* **PROBLEM**
Where the line containing "y_0 y_1+ x_0+" appears in the records below, begin there and write out each line exactly until the last one, and nothing more.

··· MATERIAL SHOWN

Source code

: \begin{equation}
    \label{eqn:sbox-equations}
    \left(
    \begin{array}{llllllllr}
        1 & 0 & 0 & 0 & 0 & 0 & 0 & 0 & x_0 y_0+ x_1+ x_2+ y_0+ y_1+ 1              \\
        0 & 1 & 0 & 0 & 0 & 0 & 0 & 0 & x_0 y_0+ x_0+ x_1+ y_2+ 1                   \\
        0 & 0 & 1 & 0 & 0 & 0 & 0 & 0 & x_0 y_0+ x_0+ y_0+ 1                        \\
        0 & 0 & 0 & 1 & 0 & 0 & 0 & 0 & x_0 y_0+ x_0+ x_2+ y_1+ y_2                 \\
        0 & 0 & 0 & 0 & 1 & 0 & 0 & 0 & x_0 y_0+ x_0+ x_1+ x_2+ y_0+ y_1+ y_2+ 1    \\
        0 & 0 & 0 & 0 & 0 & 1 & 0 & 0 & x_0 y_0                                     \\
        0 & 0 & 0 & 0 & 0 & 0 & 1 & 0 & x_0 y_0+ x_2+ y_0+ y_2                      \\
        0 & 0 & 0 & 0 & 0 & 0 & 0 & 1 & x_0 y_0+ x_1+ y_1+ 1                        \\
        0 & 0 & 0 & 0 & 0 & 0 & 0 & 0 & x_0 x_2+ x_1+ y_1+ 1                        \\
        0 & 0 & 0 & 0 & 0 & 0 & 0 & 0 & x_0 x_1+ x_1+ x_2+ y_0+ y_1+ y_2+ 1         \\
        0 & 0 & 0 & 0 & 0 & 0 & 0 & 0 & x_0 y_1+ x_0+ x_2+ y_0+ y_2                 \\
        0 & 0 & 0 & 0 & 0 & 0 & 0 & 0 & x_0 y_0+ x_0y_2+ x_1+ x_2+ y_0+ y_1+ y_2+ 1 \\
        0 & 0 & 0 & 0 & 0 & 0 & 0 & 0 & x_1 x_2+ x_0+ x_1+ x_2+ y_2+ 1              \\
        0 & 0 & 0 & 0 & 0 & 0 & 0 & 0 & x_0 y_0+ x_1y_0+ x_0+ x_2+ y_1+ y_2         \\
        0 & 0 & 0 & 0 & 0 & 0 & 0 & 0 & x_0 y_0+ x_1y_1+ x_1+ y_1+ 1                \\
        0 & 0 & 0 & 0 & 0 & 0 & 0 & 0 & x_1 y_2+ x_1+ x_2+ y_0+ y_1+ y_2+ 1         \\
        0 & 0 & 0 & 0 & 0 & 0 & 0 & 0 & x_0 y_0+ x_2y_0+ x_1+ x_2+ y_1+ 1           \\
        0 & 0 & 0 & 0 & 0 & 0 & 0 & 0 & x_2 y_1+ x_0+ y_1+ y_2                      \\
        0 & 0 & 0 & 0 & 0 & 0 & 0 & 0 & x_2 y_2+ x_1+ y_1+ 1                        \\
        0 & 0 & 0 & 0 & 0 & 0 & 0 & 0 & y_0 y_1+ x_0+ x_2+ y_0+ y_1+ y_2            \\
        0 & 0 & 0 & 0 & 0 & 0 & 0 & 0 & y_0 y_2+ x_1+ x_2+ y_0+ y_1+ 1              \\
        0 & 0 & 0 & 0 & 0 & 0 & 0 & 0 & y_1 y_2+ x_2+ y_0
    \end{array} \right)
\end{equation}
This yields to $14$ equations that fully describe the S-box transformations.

······

* **ANSWER SECTION**
        0 & 0 & 0 & 0 & 0 & 0 & 0 & 0 & y_0 y_1+ x_0+ x_2+ y_0+ y_1+ y_2            \\
        0 & 0 & 0 & 0 & 0 & 0 & 0 & 0 & y_0 y_2+ x_1+ x_2+ y_0+ y_1+ 1              \\
        0 & 0 & 0 & 0 & 0 & 0 & 0 & 0 & y_1 y_2+ x_2+ y_0
    \end{array} \right)
\end{equation}
This yields to $14$ equations that fully describe the S-box transformations.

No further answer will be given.